Tiger Woods Speaks: Timing of Planned Statement Curious, Experts Say

Experts say the timing of Woods' planned statement is curious.

ByABC News via logo
February 17, 2010, 2:27 PM

Feb. 18, 2010— -- Sports fans and gossipmongers have been waiting for three months to hear from Tiger Woods, but his planned five-minute statement will be judged as much more than a simple step back into the spotlight, experts say.

"No matter what he says or how thorough he tries to be ... people are going to watch him and judge him based on contrition and whether they think he's changed," ESPN golf expert Tom Rinaldi told "Good Morning America" today.

Woods said Wednesday he will speak Friday at 11 a.m. from the Professional Golfers Association's headquarters in Ponte Vedra Beach, Fla.

The timing of the statement has raised eyebrows, coming right in the middle of the Match Play Championship sponsored by Accenture, the first company to publicly drop him as a spokesman. Deadlines for upcoming tournaments also loom.

Fellow golfer Ernie Els told Golfweek magazine after Woods' announcement that his statement was "selfish."

"I feel sorry for the sponsor.
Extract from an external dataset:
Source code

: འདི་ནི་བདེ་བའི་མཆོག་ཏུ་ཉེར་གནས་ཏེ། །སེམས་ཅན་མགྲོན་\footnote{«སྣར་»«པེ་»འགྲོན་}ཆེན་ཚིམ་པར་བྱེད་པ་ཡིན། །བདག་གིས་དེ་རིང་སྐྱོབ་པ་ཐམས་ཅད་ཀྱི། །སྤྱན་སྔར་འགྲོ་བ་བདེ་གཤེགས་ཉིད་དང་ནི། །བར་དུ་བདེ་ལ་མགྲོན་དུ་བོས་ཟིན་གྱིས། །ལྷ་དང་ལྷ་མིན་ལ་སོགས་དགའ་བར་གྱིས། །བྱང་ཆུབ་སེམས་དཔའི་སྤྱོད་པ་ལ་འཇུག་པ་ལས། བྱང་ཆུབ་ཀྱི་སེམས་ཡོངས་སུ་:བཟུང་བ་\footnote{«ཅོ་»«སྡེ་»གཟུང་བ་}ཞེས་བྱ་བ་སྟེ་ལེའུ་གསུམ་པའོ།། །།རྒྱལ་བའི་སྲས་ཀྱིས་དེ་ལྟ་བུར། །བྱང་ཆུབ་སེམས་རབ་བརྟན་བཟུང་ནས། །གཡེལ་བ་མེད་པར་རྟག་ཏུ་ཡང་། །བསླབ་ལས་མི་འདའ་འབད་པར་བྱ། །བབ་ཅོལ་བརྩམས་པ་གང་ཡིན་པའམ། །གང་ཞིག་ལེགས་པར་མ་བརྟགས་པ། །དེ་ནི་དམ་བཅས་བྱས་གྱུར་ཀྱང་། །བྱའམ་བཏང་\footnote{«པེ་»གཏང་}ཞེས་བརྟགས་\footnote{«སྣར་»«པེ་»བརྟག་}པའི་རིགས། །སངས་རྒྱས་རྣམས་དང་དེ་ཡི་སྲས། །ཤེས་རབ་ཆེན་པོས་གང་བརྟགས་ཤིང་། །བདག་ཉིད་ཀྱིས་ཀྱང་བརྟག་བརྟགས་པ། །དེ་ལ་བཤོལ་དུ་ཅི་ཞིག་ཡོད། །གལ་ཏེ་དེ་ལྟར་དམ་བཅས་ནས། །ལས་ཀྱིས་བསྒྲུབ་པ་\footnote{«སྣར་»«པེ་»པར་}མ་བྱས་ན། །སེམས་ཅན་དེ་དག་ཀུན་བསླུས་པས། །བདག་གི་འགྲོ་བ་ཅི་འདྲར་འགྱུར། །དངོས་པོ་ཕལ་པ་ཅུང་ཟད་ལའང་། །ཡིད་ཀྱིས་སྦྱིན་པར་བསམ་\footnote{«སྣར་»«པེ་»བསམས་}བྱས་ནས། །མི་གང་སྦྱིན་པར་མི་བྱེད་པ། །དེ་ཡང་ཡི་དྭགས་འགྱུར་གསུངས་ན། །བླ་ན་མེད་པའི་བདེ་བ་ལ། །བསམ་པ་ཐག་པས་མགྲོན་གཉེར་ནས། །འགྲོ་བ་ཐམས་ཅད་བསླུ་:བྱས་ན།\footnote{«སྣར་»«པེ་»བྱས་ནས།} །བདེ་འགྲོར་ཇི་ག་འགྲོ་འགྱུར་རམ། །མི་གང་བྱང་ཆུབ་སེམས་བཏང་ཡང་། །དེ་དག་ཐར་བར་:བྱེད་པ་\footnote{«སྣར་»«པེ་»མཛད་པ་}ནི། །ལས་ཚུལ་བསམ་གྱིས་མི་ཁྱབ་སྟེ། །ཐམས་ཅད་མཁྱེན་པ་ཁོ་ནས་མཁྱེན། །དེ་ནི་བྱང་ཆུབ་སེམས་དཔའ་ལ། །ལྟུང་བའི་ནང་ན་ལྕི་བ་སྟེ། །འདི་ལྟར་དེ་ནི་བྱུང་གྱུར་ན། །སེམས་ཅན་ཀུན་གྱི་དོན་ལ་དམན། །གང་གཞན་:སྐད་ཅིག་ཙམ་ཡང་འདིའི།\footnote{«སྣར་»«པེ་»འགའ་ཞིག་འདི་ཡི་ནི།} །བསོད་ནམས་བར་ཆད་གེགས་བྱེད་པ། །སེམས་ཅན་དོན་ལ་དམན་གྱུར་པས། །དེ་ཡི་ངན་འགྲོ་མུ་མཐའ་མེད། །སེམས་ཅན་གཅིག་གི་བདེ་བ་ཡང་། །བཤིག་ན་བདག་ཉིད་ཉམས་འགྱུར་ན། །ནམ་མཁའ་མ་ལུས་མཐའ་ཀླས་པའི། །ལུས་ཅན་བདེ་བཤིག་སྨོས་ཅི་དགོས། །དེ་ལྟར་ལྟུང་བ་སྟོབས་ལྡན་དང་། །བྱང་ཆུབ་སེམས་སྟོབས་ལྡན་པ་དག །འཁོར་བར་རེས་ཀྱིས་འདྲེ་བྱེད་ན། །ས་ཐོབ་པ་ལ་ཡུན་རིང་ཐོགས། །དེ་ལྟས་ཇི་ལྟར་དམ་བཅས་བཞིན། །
Mondays are a good day to make statements, not Friday," he told the magazine. "This takes a lot away from the golf tournament."

USA Today sports columnist Christine Brennan told "Good Morning America" today that Els' grumblings were likely shared by other golfers.

"It is not a nice moment," she said. "It is not a nice thing to do, to take the field of spotlight away from his peers."

But the planned statement shows that Woods is trying to take control of a situation that may have irreparably harmed his professional career and his personal life.

"This is a guy who has made his fame by mastering a given moment," Rinaldi said. "This moment will be the most challenging he's faced in his entire life."

Los Angeles public relations expert Howard Bragman told "Good Morning America" today that Woods' best chance for redemption is on the golf course.

"What's really going to determine his future is how well he plays golf once he goes back out on the course," he said.

Friday's statement is going to be so controlled, it may not make much of a difference, he said.

"He might as well have taped it himself and put it on YouTube," Bragman said. "If I were advising him, I'd say, 'You need to sit down with a credible journalist and really answer these questions.'"

In not taking any questions, as Woods' camp announced Wednesday, he pre-emptively reduced the event to a "dog-and-pony show," Brennan said.

But it will give reporters and a selected group of others the chance to eyeball the golfer up close for the first time in months.

"This is going to be a big deal in terms of how he tries to lay the groundwork for his comeback," she said.